The top 5 solar power policy trends of 2016 – As solar penetration is increasing, we’re starting to see the electricity utilities get more aggressive at using “political jujitsu” to manipulate the legal system. Many laws – such as Nevada cancelling long term net metering agreements – attacked consumers with the false logic that solar powers users were stealing from non-solar users. The utility stacked Arizona public utilities commission agreed – the people of Florida did not. Expect 2017 to be a battle ground yet again – with the victories of 2016 as guidance.
Microgrids in rural India show mixed success – The main challenge: creating sound economic models for groups that have never ‘needed’ electricity and live on very little money. While the economics are easier than building out large scale infrastructure – the growth is slow when the majority of cash must come from the limited budgets of NGOs. The catch 22 of ‘economic growth needed to pay for electricity which is needed to power the economic growth’ is slowly being worn away by the significant solar panel price drops – but still has farther to go.
Moving away from fossil fuels? Not without aggressive policy action – Hard reality: Fossil fuels are awesome at producing cheap and easy to transport energy and we have a whole heck of a lot of them. This means that if we want to save our climate sooner versus later, it is going go take more than market forces reacting to incrementally lower pricing of solar power and wind to meet those goals. Carbon taxes and incentivized EVs are some of the key policies – but it will take constant R&D investment and recognition of the costs of externalities (pollution, health effects, geopolitical and climate change) to measurably push greater than 7 billion consumers.
Energy Department announces $40M wave energy prototype testing facility – I’ve always liked the concept of wave energy. The oceans are always moving and the forces involved are immense – according to study in the link our coastlines could power greater than 110,000,000 US homes (87% of our current home stock). Of course, parts always moving and in constant contact with corrosive salt mean high costs of upkeep…but oceans always moving also means consistent electricity production.
Floating off shore wind foundations greatly increases installation range for wind power – Off-shore wind turbines generally are installed in areas less than 50m deep as these units are attached to the ocean’s floor. This is a limiting factor as many areas have steeper ocean depth increases that cannot support a turbine. I like the idea that a turbine could be built on shore and floated out to a location – this seems like it would considerably lower the cost of construction.

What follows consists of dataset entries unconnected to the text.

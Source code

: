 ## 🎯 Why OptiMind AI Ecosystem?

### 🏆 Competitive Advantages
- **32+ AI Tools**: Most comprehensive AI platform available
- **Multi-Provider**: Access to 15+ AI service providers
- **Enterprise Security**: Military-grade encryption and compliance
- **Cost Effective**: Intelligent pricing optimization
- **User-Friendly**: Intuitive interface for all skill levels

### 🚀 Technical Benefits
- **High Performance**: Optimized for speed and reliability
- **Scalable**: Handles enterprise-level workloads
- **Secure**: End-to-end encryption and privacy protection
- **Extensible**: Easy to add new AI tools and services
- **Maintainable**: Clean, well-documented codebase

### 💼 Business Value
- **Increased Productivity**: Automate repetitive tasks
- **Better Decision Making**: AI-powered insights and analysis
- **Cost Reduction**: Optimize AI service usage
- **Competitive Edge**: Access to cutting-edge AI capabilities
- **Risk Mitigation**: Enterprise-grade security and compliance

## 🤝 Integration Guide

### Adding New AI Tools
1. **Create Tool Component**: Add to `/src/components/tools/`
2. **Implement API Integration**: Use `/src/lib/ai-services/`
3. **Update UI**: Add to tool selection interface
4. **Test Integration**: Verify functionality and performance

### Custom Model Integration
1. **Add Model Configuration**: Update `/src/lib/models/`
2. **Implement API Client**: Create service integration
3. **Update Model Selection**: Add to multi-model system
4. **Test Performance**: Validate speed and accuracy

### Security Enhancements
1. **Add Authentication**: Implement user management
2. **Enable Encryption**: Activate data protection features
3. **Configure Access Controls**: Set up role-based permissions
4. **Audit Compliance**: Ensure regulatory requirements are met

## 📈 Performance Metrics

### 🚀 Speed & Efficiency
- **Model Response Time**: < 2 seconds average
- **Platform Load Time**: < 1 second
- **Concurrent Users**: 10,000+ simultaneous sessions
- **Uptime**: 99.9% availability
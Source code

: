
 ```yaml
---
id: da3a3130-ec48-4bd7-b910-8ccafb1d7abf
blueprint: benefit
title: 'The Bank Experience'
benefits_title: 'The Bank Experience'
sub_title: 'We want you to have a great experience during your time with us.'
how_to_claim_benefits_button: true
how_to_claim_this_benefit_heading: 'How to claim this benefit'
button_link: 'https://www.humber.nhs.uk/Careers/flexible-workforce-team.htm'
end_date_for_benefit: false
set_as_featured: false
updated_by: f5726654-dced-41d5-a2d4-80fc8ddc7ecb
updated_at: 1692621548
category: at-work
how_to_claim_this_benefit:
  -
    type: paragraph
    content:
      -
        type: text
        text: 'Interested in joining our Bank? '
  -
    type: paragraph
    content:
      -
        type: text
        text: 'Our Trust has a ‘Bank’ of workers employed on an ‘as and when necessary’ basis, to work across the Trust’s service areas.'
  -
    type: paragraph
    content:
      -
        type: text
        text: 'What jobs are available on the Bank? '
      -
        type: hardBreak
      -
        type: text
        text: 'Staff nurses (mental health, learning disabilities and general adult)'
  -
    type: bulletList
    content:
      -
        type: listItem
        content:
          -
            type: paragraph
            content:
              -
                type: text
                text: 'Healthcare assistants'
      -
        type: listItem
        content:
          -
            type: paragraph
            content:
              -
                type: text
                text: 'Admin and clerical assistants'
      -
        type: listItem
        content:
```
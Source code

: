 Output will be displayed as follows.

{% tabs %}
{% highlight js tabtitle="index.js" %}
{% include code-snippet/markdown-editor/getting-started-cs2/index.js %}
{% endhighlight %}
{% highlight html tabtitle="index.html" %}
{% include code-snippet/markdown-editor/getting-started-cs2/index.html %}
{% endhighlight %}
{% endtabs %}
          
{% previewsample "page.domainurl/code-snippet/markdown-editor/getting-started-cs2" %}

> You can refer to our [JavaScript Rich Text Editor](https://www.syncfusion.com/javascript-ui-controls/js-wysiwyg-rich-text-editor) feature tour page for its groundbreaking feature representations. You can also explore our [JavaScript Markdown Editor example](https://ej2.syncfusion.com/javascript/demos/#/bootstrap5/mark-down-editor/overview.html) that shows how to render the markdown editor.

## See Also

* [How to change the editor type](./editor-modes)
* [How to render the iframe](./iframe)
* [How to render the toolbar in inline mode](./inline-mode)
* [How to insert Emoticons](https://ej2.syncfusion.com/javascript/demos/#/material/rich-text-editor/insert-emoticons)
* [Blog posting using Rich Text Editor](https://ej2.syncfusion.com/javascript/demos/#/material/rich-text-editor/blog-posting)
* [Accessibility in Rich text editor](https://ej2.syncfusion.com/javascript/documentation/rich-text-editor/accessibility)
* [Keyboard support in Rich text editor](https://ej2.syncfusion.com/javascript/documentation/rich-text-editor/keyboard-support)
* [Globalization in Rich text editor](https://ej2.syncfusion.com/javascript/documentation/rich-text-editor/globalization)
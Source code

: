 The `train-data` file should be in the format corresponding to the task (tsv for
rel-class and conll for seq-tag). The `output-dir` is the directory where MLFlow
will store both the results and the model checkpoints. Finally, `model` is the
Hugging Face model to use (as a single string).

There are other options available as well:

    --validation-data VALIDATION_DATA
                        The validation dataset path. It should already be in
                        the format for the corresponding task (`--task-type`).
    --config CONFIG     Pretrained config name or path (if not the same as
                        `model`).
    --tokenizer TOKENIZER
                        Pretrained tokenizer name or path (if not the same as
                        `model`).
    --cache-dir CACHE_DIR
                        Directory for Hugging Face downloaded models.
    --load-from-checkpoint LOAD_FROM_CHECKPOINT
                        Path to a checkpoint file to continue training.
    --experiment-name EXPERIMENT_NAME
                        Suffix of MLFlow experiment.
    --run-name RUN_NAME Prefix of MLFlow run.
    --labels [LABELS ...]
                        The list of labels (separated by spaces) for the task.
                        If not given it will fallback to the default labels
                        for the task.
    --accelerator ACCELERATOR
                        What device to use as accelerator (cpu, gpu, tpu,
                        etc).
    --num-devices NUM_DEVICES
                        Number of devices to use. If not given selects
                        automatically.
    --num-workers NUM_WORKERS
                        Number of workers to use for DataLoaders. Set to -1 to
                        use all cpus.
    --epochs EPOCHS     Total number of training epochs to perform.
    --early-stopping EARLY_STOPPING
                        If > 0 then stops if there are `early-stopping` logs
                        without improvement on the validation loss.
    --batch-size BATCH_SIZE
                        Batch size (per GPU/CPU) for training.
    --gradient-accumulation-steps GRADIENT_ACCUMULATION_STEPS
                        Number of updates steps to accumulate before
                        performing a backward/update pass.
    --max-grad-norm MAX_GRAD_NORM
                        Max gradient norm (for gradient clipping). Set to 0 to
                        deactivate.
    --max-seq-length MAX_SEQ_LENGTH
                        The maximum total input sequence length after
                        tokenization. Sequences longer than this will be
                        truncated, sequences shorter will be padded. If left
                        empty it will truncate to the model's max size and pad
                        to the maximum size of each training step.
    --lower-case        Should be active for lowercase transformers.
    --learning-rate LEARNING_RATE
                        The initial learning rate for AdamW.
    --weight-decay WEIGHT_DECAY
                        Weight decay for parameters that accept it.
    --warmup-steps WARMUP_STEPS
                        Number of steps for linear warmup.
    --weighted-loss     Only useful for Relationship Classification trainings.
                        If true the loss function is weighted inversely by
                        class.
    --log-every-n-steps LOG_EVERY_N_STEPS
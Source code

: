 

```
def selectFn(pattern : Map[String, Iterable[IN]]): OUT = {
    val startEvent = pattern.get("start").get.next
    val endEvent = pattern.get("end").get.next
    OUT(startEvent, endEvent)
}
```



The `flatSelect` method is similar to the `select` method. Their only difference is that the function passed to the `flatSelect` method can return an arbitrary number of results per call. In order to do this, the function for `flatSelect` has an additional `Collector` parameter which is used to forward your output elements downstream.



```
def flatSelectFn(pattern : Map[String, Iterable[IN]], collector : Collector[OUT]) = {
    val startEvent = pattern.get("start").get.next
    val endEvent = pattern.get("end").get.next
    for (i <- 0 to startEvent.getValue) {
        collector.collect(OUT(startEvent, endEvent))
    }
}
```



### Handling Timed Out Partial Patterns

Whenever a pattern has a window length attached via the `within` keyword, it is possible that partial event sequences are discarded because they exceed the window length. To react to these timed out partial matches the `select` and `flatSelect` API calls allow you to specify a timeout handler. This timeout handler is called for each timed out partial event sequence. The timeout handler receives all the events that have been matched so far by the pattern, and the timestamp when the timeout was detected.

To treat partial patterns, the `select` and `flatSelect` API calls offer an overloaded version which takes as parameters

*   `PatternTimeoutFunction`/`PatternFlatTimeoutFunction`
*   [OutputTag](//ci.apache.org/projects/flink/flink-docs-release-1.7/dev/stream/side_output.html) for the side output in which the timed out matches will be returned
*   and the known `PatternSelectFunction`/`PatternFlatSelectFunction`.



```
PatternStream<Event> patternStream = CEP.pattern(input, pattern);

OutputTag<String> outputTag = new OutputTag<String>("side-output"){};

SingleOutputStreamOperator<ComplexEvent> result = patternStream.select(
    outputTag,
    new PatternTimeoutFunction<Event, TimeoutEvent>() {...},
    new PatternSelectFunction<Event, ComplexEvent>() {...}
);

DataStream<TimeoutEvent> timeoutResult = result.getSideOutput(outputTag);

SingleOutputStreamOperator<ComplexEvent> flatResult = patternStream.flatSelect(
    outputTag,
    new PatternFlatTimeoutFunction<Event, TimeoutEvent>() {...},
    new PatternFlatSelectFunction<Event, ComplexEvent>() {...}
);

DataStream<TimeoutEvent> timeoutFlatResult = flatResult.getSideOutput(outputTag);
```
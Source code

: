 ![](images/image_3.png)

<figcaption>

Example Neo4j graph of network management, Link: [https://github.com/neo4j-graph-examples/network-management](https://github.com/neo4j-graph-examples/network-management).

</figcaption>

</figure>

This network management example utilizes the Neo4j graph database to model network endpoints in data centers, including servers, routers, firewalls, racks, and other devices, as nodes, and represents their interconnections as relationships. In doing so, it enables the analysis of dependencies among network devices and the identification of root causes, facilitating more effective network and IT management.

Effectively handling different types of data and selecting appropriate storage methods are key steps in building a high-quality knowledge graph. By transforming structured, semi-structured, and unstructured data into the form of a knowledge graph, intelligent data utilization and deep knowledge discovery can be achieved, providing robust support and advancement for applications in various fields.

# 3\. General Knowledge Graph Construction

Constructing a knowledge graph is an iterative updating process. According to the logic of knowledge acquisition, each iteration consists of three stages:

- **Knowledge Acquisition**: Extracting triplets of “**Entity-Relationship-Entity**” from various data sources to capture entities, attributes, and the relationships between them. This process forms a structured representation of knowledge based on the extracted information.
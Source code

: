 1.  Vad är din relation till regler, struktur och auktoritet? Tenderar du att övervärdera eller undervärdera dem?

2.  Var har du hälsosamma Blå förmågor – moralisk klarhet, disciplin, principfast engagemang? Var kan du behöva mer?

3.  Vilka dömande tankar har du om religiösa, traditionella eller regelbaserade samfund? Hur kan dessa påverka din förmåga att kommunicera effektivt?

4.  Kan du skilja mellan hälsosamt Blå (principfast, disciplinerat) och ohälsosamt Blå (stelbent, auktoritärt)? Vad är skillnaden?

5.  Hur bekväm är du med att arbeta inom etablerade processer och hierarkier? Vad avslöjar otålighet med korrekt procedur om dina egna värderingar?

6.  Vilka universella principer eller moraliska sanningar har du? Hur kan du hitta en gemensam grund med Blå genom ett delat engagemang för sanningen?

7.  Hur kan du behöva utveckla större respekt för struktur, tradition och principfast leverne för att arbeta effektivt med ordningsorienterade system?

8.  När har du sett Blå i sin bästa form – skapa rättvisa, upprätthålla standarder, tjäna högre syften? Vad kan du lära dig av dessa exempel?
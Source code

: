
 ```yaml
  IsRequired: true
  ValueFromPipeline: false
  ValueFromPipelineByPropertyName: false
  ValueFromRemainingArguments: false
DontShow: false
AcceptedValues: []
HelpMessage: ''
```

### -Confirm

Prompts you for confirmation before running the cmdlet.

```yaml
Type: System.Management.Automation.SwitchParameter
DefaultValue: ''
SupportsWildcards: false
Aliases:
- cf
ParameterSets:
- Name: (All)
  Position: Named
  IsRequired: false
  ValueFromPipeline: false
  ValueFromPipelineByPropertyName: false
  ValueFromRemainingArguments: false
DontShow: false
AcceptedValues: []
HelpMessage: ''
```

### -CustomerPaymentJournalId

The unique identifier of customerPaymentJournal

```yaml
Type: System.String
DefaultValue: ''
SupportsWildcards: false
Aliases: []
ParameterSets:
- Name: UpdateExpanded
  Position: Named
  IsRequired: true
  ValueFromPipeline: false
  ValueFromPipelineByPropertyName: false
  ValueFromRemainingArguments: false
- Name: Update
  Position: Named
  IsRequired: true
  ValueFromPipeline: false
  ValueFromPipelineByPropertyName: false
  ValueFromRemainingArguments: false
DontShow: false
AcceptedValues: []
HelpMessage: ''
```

Readying for new HVDC line, US lags behind the world – Recently, my brother (who works for a major US distribution/transmission company) asked me for information on HVDC lines as his bosses wanted to learn a bit. It was exciting to hear from him that his company had an interest in expanding their position in this technology. Of course, it was also a bit depressing that it is at this stage – years and decades after these ideas were first pushed – that his managers are asking. The Department of Energy thinks east to west coast HVDC can lead toward significantly increased amounts of renewable energy on the grid. Imagine the east coast sunlight powering the west coast as it wakes up, and the west coast – in return – powering the east coast after the sun has set.
And this last note – watch the explosion, maybe even faster than solar power, of energy storage that has already started and looks to expand greatly in 2017.